Sıska çocuk kıyıdan;
kuru kumları o küçük avucunun içine alıp denizin birkaç metre içine dönüyordu.
Sonra, avucunu denize paralel tutup, kumları imbikten aşağı döker gibi suya
teslim ediyordu. Dökülen kumların deniz için hiçbir faydası ve zararı olmadığı
gibi, alınan kumların kıyı için de hiçbir zararı ve faydası yoktu. Bu çocuğun
denize, öğrenmeye duyduğu güzel ihtiyacın tekrarlarından oluşan eğitim ve
öğretiminin dersiydi.
Sıska çocuğun
elinden aşağı doğru akan kum taneleri; güneş ile birlikte süzülüyordu denize
doğru.
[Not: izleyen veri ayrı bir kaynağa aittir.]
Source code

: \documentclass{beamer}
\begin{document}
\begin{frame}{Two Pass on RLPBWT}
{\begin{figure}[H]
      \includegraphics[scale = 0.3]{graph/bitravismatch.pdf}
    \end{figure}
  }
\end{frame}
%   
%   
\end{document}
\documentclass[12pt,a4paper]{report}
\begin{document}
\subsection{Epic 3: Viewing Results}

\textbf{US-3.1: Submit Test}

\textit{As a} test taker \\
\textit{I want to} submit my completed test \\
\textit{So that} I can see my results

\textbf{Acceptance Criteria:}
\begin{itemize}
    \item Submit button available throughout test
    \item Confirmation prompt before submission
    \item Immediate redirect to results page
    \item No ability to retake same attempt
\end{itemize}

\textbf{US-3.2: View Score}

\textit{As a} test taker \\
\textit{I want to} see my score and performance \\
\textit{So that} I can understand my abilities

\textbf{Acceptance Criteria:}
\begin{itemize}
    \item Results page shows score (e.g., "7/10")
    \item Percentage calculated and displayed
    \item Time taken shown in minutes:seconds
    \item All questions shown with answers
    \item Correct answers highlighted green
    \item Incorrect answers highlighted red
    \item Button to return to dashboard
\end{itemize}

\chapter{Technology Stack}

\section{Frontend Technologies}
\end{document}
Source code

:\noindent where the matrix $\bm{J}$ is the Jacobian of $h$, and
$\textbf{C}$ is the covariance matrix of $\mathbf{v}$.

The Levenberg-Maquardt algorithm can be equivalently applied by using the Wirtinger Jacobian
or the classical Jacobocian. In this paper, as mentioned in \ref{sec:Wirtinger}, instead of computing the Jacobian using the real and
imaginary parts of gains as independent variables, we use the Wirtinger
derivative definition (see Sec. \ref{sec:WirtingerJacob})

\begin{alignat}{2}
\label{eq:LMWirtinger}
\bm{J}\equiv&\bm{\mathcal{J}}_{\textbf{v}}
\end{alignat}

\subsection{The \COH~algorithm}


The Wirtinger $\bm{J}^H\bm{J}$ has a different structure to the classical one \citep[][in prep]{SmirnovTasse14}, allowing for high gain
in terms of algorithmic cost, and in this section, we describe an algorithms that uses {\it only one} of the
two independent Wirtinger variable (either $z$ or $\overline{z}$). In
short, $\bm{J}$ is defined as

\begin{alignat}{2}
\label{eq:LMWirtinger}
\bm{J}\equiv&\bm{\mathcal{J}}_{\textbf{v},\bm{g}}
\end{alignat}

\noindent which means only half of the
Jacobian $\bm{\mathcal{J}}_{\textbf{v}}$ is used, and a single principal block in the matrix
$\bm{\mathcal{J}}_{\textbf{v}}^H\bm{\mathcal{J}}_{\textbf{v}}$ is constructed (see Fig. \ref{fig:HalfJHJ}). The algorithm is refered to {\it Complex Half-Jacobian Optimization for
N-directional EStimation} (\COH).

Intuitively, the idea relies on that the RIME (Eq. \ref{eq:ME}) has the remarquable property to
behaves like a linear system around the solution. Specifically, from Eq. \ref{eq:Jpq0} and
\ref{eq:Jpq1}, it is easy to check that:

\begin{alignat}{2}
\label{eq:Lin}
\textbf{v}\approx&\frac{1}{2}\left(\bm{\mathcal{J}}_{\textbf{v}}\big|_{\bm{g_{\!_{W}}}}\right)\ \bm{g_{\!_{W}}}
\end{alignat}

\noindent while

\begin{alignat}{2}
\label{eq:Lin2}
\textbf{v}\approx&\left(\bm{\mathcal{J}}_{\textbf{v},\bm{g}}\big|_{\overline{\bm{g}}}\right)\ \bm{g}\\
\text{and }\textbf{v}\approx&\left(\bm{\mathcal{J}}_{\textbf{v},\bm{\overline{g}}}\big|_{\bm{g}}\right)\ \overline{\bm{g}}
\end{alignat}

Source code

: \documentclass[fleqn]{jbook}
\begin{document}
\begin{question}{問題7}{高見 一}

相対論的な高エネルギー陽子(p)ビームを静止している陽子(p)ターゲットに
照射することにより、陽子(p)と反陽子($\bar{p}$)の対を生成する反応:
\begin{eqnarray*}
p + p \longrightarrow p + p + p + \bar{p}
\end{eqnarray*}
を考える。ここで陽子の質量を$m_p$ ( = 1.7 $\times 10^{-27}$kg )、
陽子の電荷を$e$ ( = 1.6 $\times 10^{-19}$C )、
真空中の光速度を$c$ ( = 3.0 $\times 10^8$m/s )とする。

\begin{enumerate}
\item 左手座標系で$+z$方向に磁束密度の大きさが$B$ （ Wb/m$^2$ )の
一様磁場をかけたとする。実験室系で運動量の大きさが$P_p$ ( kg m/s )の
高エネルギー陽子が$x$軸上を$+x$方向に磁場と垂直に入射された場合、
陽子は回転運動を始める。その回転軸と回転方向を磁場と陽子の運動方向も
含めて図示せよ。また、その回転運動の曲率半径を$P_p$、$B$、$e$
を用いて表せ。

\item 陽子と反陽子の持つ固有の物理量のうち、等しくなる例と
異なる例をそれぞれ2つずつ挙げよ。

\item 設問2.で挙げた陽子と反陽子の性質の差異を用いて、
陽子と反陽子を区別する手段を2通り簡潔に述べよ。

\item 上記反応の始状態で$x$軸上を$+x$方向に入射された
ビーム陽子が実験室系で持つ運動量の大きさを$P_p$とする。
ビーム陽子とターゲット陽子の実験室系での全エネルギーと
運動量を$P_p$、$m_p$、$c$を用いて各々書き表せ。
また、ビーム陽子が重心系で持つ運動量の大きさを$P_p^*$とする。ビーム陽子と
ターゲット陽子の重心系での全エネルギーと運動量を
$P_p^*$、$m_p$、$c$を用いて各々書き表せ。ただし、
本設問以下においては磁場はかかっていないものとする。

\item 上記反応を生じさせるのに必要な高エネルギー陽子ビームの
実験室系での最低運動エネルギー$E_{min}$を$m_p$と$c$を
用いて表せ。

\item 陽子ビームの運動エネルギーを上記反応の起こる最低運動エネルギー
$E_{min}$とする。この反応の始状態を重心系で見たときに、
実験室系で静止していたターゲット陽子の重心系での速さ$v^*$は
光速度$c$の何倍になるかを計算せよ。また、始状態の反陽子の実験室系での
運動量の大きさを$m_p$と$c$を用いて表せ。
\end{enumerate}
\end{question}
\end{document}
Denizin kıyı şeridi bu yüzden sımsıcaktı. İçinde kumlar olduğu gibi
güneş de vardı. Bizi var eden güneş… Var eden su…
Çocuk, kıyıdan ne
kadar kum alırsa alsın, açılan küçük çukuru, yükselen deniz dalgaları bir
savacı titizliğinde dolduruyor üzerine güzel bir cila çekiyor; tabiatın şaşmaz
dengesini harika bir centilmenlikle izah ediyor.
Deniz dalgalarla
birlikte içindeki fazlalıkları; çer-çöp ve ölü bitkiler; dışarıya atılacak ne
varsa; ölü ve yorgun balıklar, küçük haylaz denizanaları; hepsi kıyıya,
kıyıdaki kum mezarlığına bırakılıyor.
İnsanın oluşturduğu
mezarlıklar, sessiz olurken, denizin kıyıda oluşturduğu mezarlık; insanların
sesleriyle, beden ve nefesleriyle dopdoluydu. İnsan kendi ölümlerinden korkar,
deniz kendi ölümlerini hiçbir korku oluşturmadan boşaltır sıcak tuzlu kumların
üzerine.
Denizin bağrından
çıkan her türlü artık, sanki benle yüzleşir gibiydi. Hâlbuki deniz-dalgalar
kimse ile yüzleşmiyor, doğal döngünün muhteşem hatırına. Bu bir tekrar, var
olma ve var etme sanatından başka bir şey değildi.
Deniz dalgasız, kum
da çakıl tanesiz olmaz. Denizin kıyısı kumlarla doluydu. Renk renk küçük çakıl
taşları, zanaatkar bir ustanın elinden çıkmışçasına kaygan ve parlak
görünüşleriyle her türlü insan dışı figürü anlatıyorlar. Bütün her şey olması
gerektiği gibi kendi doğasına uygun davranıyor; deniz de, dalgalar da,
dalgalara teslim olan çer-çöp, yosun ve denizanaları…
Bütün bu güzellikler
karşısında karaya ne zaman ayak bastığı, düşünmeyi ne zaman keşfettiği
bilinmeyen insan, on binlerce yıldır kendi doğasını arıyor. Bir türlü
bulamadığı doğasını…
Diğer canlılara da doğal gereksinimin içinde, doğal ve
gösterişsiz saygı duyacak, istila ve gasp etme duygularından arınmış,
paylaşılamayacak büyüklükteki evreni bilen ve dünyada ki konukluğuna kötü bir
geçmiş bırakmadan yaşayacak insan; insanlık bir gün, deniz ve dalgalar kadar
doğal olabilecek mi acaba?
Belki de insan kendi
doğallığını yaşıyor da akıl ile ters düşenler bize doğa dışı gibi, olağanüstü
gibi geliyor; belki de burada aklın vicdanı yanılıyor; kim bilir!